🤖 AI Summary
Existing membership inference attacks (MIAs) in federated learning underutilize update information from non-target clients, limiting detection robustness. Method: We propose the “All for One” attack paradigm—the first to formulate a single-tailed hypothesis test based on the likelihood ratio of multi-client gradient updates, transcending the conventional reliance solely on the target client. By jointly modeling cross-client and cross-round gradient statistics and incorporating federated aggregation dynamics, our approach enables more robust collective inference. Contribution/Results: The method seamlessly integrates with existing MIA frameworks and consistently outperforms state-of-the-art methods on both classification and generative tasks.
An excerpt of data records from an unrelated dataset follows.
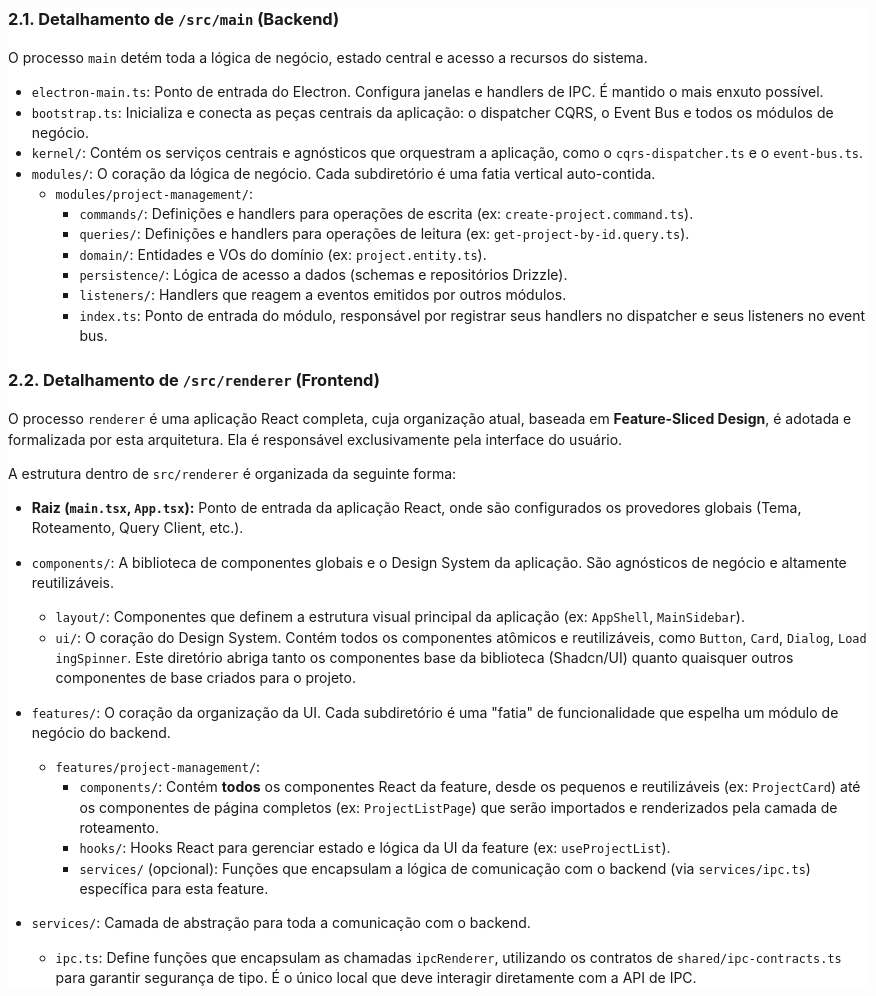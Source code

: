 ### 2.1. Detalhamento de `/src/main` (Backend)

O processo `main` detém toda a lógica de negócio, estado central e acesso a recursos do sistema.

- `electron-main.ts`: Ponto de entrada do Electron. Configura janelas e handlers de IPC. É mantido o mais enxuto possível.
- `bootstrap.ts`: Inicializa e conecta as peças centrais da aplicação: o dispatcher CQRS, o Event Bus e todos os módulos de negócio.
- `kernel/`: Contém os serviços centrais e agnósticos que orquestram a aplicação, como o `cqrs-dispatcher.ts` e o `event-bus.ts`.
- `modules/`: O coração da lógica de negócio. Cada subdiretório é uma fatia vertical auto-contida.
  - `modules/project-management/`:
    - `commands/`: Definições e handlers para operações de escrita (ex: `create-project.command.ts`).
    - `queries/`: Definições e handlers para operações de leitura (ex: `get-project-by-id.query.ts`).
    - `domain/`: Entidades e VOs do domínio (ex: `project.entity.ts`).
    - `persistence/`: Lógica de acesso a dados (schemas e repositórios Drizzle).
    - `listeners/`: Handlers que reagem a eventos emitidos por outros módulos.
    - `index.ts`: Ponto de entrada do módulo, responsável por registrar seus handlers no dispatcher e seus listeners no event bus.

### 2.2. Detalhamento de `/src/renderer` (Frontend)

O processo `renderer` é uma aplicação React completa, cuja organização atual, baseada em **Feature-Sliced Design**, é adotada e formalizada por esta arquitetura. Ela é responsável exclusivamente pela interface do usuário.

A estrutura dentro de `src/renderer` é organizada da seguinte forma:

- **Raiz (`main.tsx`, `App.tsx`):** Ponto de entrada da aplicação React, onde são configurados os provedores globais (Tema, Roteamento, Query Client, etc.).

- `components/`: A biblioteca de componentes globais e o Design System da aplicação. São agnósticos de negócio e altamente reutilizáveis.
  - `layout/`: Componentes que definem a estrutura visual principal da aplicação (ex: `AppShell`, `MainSidebar`).
  - `ui/`: O coração do Design System. Contém todos os componentes atômicos e reutilizáveis, como `Button`, `Card`, `Dialog`, `LoadingSpinner`. Este diretório abriga tanto os componentes base da biblioteca (Shadcn/UI) quanto quaisquer outros componentes de base criados para o projeto.

- `features/`: O coração da organização da UI. Cada subdiretório é uma "fatia" de funcionalidade que espelha um módulo de negócio do backend.
  - `features/project-management/`:
    - `components/`: Contém **todos** os componentes React da feature, desde os pequenos e reutilizáveis (ex: `ProjectCard`) até os componentes de página completos (ex: `ProjectListPage`) que serão importados e renderizados pela camada de roteamento.
    - `hooks/`: Hooks React para gerenciar estado e lógica da UI da feature (ex: `useProjectList`).
    - `services/` (opcional): Funções que encapsulam a lógica de comunicação com o backend (via `services/ipc.ts`) específica para esta feature.

- `services/`: Camada de abstração para toda a comunicação com o backend.
  - `ipc.ts`: Define funções que encapsulam as chamadas `ipcRenderer`, utilizando os contratos de `shared/ipc-contracts.ts` para garantir segurança de tipo. É o único local que deve interagir diretamente com a API de IPC.
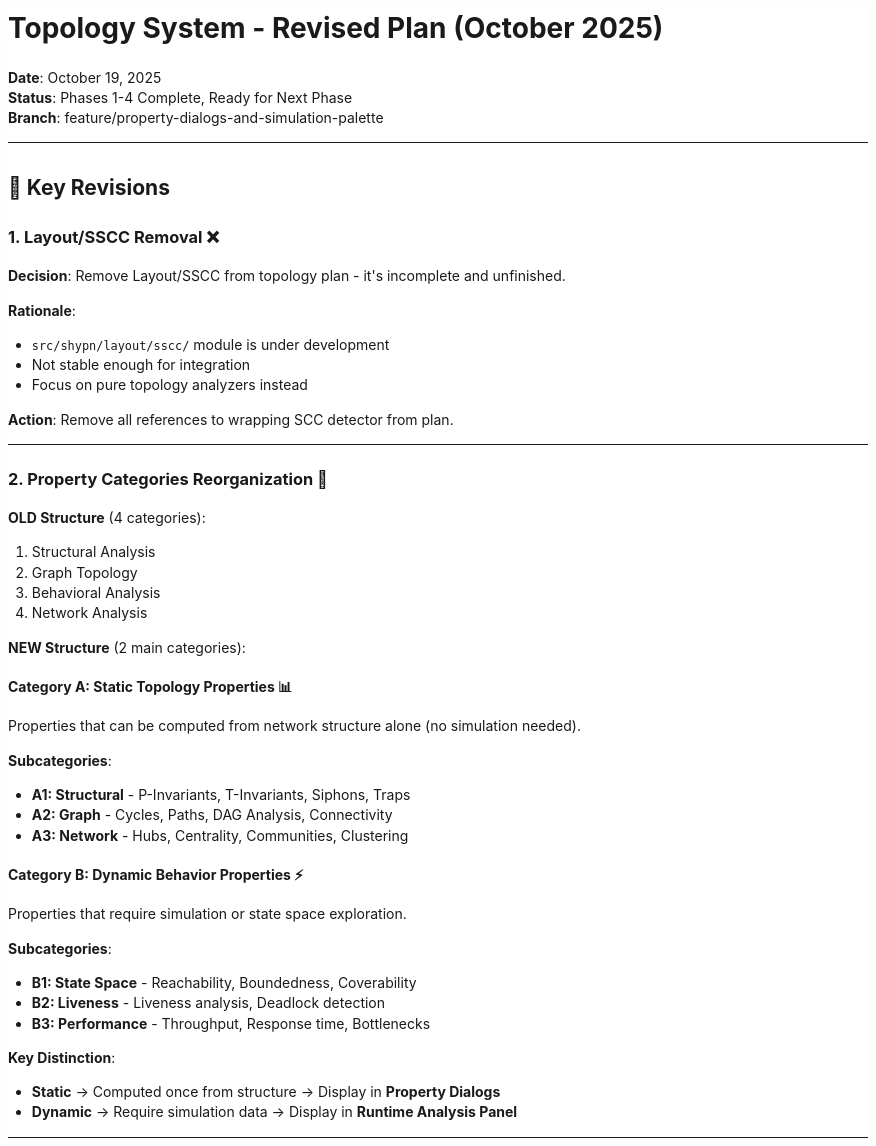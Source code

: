 # Topology System - Revised Plan (October 2025)

**Date**: October 19, 2025  
**Status**: Phases 1-4 Complete, Ready for Next Phase  
**Branch**: feature/property-dialogs-and-simulation-palette  

---

## 🔄 Key Revisions

### 1. Layout/SSCC Removal ❌
**Decision**: Remove Layout/SSCC from topology plan - it's incomplete and unfinished.

**Rationale**:
- `src/shypn/layout/sscc/` module is under development
- Not stable enough for integration
- Focus on pure topology analyzers instead

**Action**: Remove all references to wrapping SCC detector from plan.

---

### 2. Property Categories Reorganization 🔀

**OLD Structure** (4 categories):
1. Structural Analysis
2. Graph Topology  
3. Behavioral Analysis
4. Network Analysis

**NEW Structure** (2 main categories):

#### **Category A: Static Topology Properties** 📊
Properties that can be computed from network structure alone (no simulation needed).

**Subcategories**:
- **A1: Structural** - P-Invariants, T-Invariants, Siphons, Traps
- **A2: Graph** - Cycles, Paths, DAG Analysis, Connectivity
- **A3: Network** - Hubs, Centrality, Communities, Clustering

#### **Category B: Dynamic Behavior Properties** ⚡
Properties that require simulation or state space exploration.

**Subcategories**:
- **B1: State Space** - Reachability, Boundedness, Coverability
- **B2: Liveness** - Liveness analysis, Deadlock detection
- **B3: Performance** - Throughput, Response time, Bottlenecks

**Key Distinction**:
- **Static** → Computed once from structure → Display in **Property Dialogs**
- **Dynamic** → Require simulation data → Display in **Runtime Analysis Panel**

---
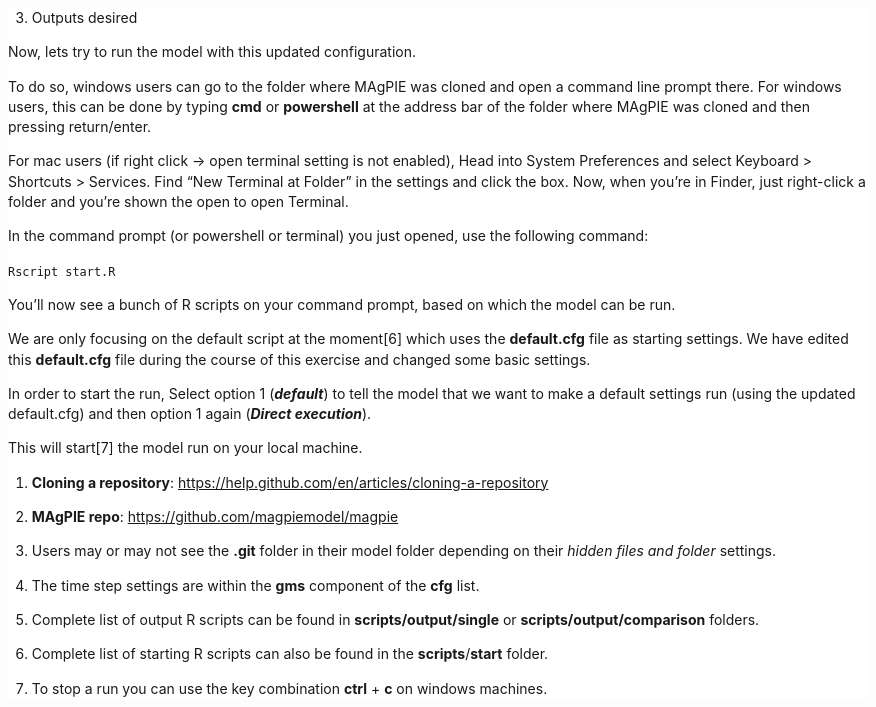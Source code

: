 
3.  Outputs desired



Now, lets try to run the model with this updated configuration.

To do so, windows users can go to the folder where MAgPIE was cloned and
open a command line prompt there. For windows users, this can be done by
typing **cmd** or **powershell** at the address bar of the folder where
MAgPIE was cloned and then pressing return/enter.

For mac users (if right click -\> open terminal setting is not enabled),
Head into System Preferences and select Keyboard \> Shortcuts \>
Services. Find “New Terminal at Folder” in the settings and click the
box. Now, when you’re in Finder, just right-click a folder and you’re
shown the open to open Terminal.

In the command prompt (or powershell or terminal) you just opened, use
the following command:

``` r
Rscript start.R
```

You’ll now see a bunch of R scripts on your command prompt, based on
which the model can be run.

We are only focusing on the default script at the moment\[6\] which uses
the **default.cfg** file as starting settings. We have edited this
**default.cfg** file during the course of this exercise and changed some
basic settings.

In order to start the run, Select option 1 (***default***) to tell the
model that we want to make a default settings run (using the updated
default.cfg) and then option 1 again (***Direct execution***).

This will start\[7\] the model run on your local machine.

1.  **Cloning a repository**:
    <https://help.github.com/en/articles/cloning-a-repository>

2.  **MAgPIE repo**: <https://github.com/magpiemodel/magpie>

3.  Users may or may not see the **.git** folder in their model folder
    depending on their *hidden files and folder* settings.

4.  The time step settings are within the **gms** component of the
    **cfg** list.

5.  Complete list of output R scripts can be found in
    **scripts/output/single** or **scripts/output/comparison** folders.

6.  Complete list of starting R scripts can also be found in the
    **scripts**/**start** folder.

7.  To stop a run you can use the key combination **ctrl** + **c** on
    windows machines.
It maintains high attack success rates under challenging conditions—including Non-IID data distributions, mainstream defenses (e.g., differential privacy, gradient clipping), and heterogeneous federated architectures. The implementation is publicly available.
📝 Abstract
Federated Learning (FL) is a promising approach for training machine learning models on decentralized data while preserving privacy. However, privacy risks, particularly Membership Inference Attacks (MIAs), which aim to determine whether a specific data point belongs to a target client's training set, remain a significant concern. Existing methods for implementing MIAs in FL primarily analyze updates from the target client, focusing on metrics such as loss, gradient norm, and gradient difference. However, these methods fail to leverage updates from non-target clients, potentially underutilizing available information. In this paper, we first formulate a one-tailed likelihood-ratio hypothesis test based on the likelihood of updates from non-target clients. Building upon this formulation, we introduce a three-step Membership Inference Attack (MIA) method, called FedMIA, which follows the"all for one"--leveraging updates from all clients across multiple communication rounds to enhance MIA effectiveness. Both theoretical analysis and extensive experimental results demonstrate that FedMIA outperforms existing MIAs in both classification and generative tasks. Additionally, it can be integrated as an extension to existing methods and is robust against various defense strategies, Non-IID data, and different federated structures. Our code is available in https://github.com/Liar-Mask/FedMIA.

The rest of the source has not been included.